Here's Bryant's winner, if you don't believe me:
As he told her that he loved her she gazed into his eyes, wondering, as she noted the infestation of eyelash mites, the tiny deodicids burrowing into his follicles to eat the greasy sebum therein, each female laying up to 25 eggs in a single follicle, causing inflammation, whether the eyes are truly the windows of the soul; and, if so, his soul needed regrouting.

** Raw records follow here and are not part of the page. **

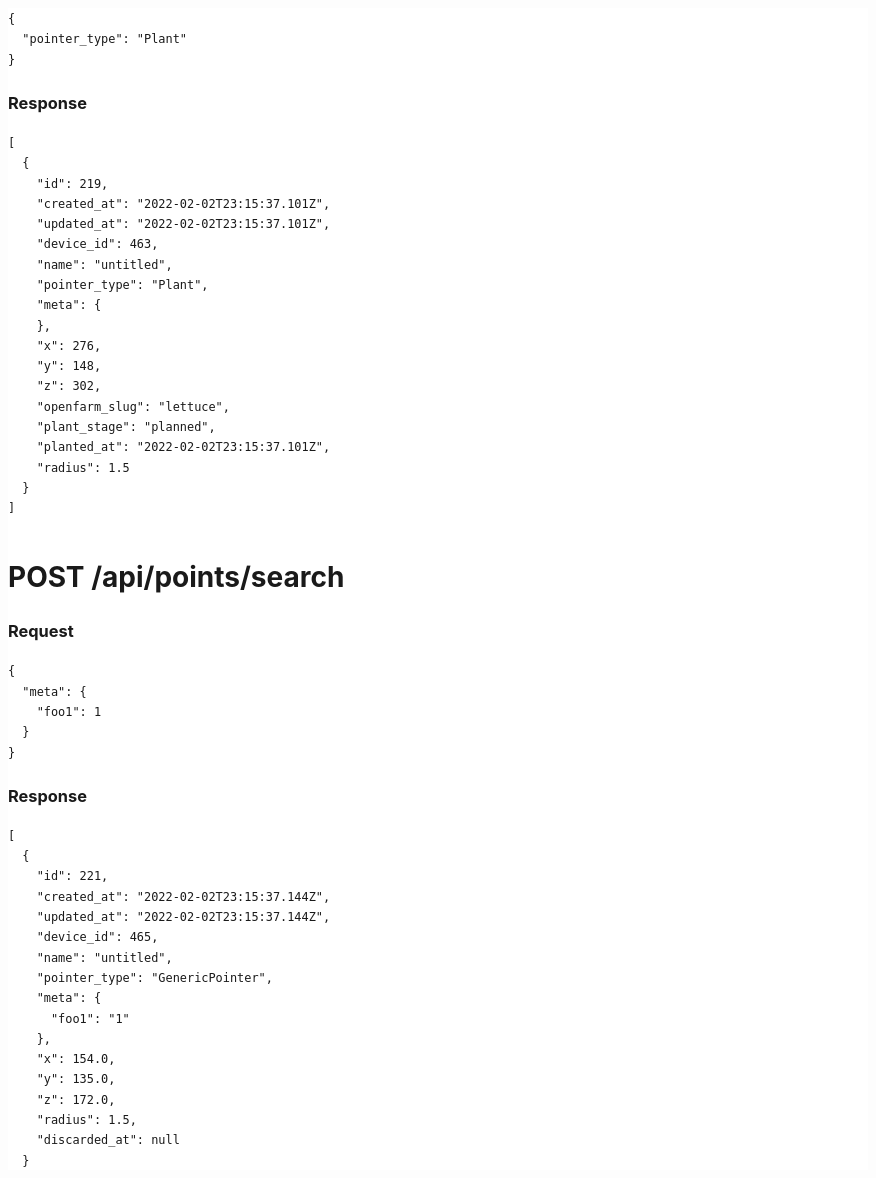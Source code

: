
 ```
{
  "pointer_type": "Plant"
}
```


### Response

```
[
  {
    "id": 219,
    "created_at": "2022-02-02T23:15:37.101Z",
    "updated_at": "2022-02-02T23:15:37.101Z",
    "device_id": 463,
    "name": "untitled",
    "pointer_type": "Plant",
    "meta": {
    },
    "x": 276,
    "y": 148,
    "z": 302,
    "openfarm_slug": "lettuce",
    "plant_stage": "planned",
    "planted_at": "2022-02-02T23:15:37.101Z",
    "radius": 1.5
  }
]
```


#  POST /api/points/search



### Request

```
{
  "meta": {
    "foo1": 1
  }
}
```


### Response

```
[
  {
    "id": 221,
    "created_at": "2022-02-02T23:15:37.144Z",
    "updated_at": "2022-02-02T23:15:37.144Z",
    "device_id": 465,
    "name": "untitled",
    "pointer_type": "GenericPointer",
    "meta": {
      "foo1": "1"
    },
    "x": 154.0,
    "y": 135.0,
    "z": 172.0,
    "radius": 1.5,
    "discarded_at": null
  }
```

Foul yet brilliant. I'm also something of a fan of the best children's literature entry:
He swaggered into the room (in which he was now the 'smartest guy') with a certain Wikipedic insouciance, and without skipping a beat made a beeline towards Dorothy, busting right through her knot of admirers, and she threw her arms around him and gave him a passionate though slightly tickly kiss, moaning softly, 'Oooohh, Scarecrow!'
And I can't help but fall for the fantasy winner:
The brazen walls of the ancient city of Khoresand, situated where the mighty desert of Sind meets the endless Hyrkanean steppe, are guarded by day by the four valiant knights Sir Malin the Mighty, Sir Welkin the Wake, Sir Darien the Doughty, and Sir Yrien the Yare, all clad in armor of beaten gold, and at night the walls are guarded by Sir Arden the Ardent, Sir Fier the Fearless, Sir Cyril the Courageous, and Sir Damien the Dauntless, all clad in armor of burnished argent, but nothing much ever happens.
The awful thing is that I can actually see that appearing in a fantasy novel...

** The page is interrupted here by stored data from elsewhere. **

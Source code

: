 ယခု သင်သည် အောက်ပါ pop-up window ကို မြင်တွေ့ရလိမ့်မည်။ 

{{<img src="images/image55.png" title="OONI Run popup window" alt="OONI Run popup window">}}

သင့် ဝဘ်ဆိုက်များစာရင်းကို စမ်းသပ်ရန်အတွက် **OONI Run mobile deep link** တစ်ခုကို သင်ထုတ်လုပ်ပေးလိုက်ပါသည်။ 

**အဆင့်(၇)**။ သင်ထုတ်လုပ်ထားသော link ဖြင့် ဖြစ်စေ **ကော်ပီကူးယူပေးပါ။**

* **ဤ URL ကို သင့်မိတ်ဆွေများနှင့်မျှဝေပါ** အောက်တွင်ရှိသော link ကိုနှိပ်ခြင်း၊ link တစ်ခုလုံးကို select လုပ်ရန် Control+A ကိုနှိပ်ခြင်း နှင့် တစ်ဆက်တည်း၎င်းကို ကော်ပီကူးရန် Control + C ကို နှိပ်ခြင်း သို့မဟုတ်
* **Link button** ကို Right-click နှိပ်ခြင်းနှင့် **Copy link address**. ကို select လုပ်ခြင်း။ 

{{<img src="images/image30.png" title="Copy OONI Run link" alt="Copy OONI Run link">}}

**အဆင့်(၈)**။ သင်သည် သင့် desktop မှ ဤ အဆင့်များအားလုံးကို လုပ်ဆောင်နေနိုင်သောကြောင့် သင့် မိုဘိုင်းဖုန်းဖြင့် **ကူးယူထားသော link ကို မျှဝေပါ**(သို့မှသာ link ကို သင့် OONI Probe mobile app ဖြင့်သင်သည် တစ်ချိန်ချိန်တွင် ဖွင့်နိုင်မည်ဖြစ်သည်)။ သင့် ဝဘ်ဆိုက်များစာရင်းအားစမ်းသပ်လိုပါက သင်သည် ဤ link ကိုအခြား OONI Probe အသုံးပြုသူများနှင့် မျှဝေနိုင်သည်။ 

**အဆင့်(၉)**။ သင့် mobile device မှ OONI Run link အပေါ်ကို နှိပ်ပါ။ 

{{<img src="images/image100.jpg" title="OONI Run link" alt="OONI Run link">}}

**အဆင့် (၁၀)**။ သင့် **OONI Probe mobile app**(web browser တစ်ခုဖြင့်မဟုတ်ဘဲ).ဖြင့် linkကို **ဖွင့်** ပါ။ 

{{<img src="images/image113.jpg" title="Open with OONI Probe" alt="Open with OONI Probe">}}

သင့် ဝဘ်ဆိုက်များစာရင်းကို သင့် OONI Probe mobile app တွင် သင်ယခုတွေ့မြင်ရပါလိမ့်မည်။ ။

But back to our winner. It was her first time entering the Bulwer-Lytton, Bryant tells me, but – a long-time fan of the contest – she was inspired to do so this year by a trip to the optician. "The eyelash mites came from a terrifying optician who wouldn't stop enthusing about the awful things," she said. "I asked her if I had them and she said no, clearly very disappointed with me. I was clamped into one of those lens-testing machines so I couldn't flee. But now I can't gaze romantically into anyone's eyes without checking them first for inflammation, which tends to spoil the moment (fifty shades of red?) a bit."

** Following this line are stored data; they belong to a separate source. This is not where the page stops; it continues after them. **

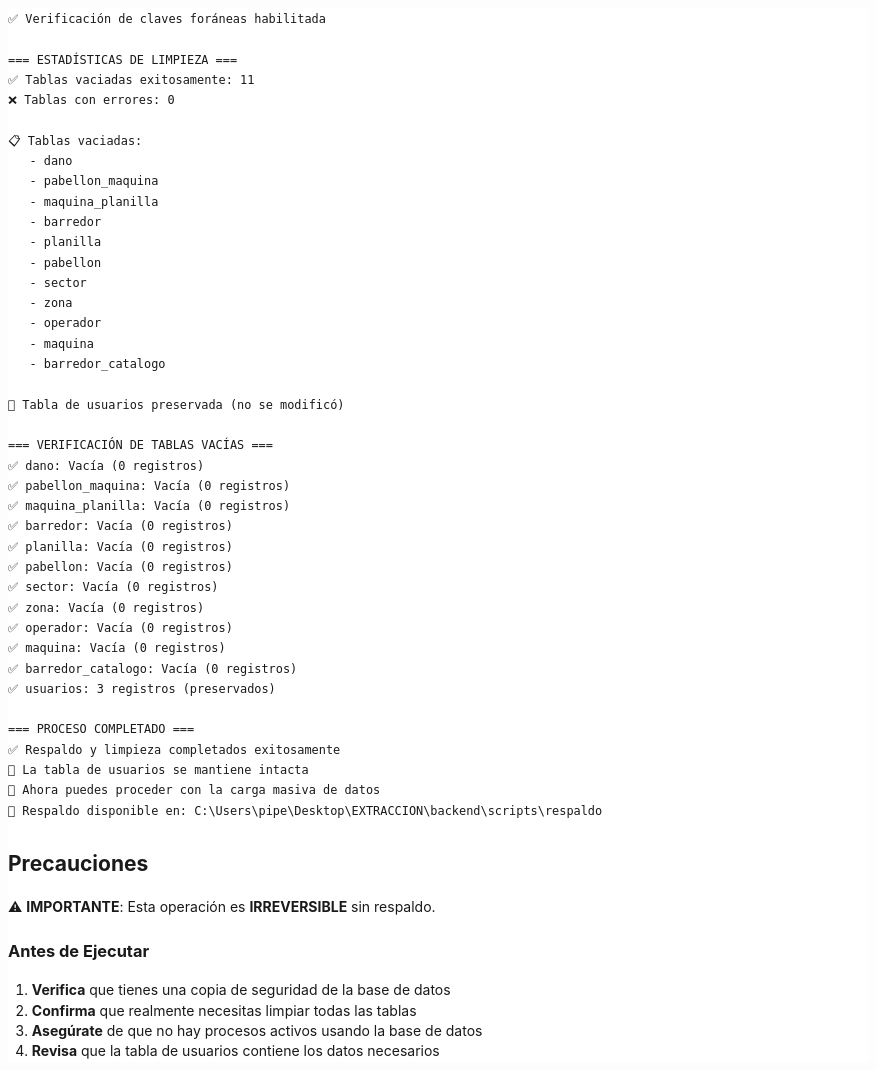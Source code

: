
 ```
✅ Verificación de claves foráneas habilitada

=== ESTADÍSTICAS DE LIMPIEZA ===
✅ Tablas vaciadas exitosamente: 11
❌ Tablas con errores: 0

📋 Tablas vaciadas:
   - dano
   - pabellon_maquina
   - maquina_planilla
   - barredor
   - planilla
   - pabellon
   - sector
   - zona
   - operador
   - maquina
   - barredor_catalogo

💾 Tabla de usuarios preservada (no se modificó)

=== VERIFICACIÓN DE TABLAS VACÍAS ===
✅ dano: Vacía (0 registros)
✅ pabellon_maquina: Vacía (0 registros)
✅ maquina_planilla: Vacía (0 registros)
✅ barredor: Vacía (0 registros)
✅ planilla: Vacía (0 registros)
✅ pabellon: Vacía (0 registros)
✅ sector: Vacía (0 registros)
✅ zona: Vacía (0 registros)
✅ operador: Vacía (0 registros)
✅ maquina: Vacía (0 registros)
✅ barredor_catalogo: Vacía (0 registros)
✅ usuarios: 3 registros (preservados)

=== PROCESO COMPLETADO ===
✅ Respaldo y limpieza completados exitosamente
💾 La tabla de usuarios se mantiene intacta
🔧 Ahora puedes proceder con la carga masiva de datos
📁 Respaldo disponible en: C:\Users\pipe\Desktop\EXTRACCION\backend\scripts\respaldo
```

## Precauciones

⚠️ **IMPORTANTE**: Esta operación es **IRREVERSIBLE** sin respaldo.

### Antes de Ejecutar

1. **Verifica** que tienes una copia de seguridad de la base de datos
2. **Confirma** que realmente necesitas limpiar todas las tablas
3. **Asegúrate** de que no hay procesos activos usando la base de datos
4. **Revisa** que la tabla de usuarios contiene los datos necesarios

As an author, Bryant feels she's probably "better at funny than meaningful". She's "currently working on a spoof diet book – only because I discovered that all the others were actually being taken seriously by people, to my surprise."
I'm looking forward to it. And as for any future Bulwer-Lytton entrants, a little tip from this year's winner. "We're surrounded by bad writing everywhere, so the bar is very, very low – to write for the Bulwer-Lytton one has to reach deep, deep inside oneself and find the utter dregs therein," says Bryant. If anyone's compelled to share their own writerly dregs with us here – the greasiest sebum of your imagination! – then please feel free.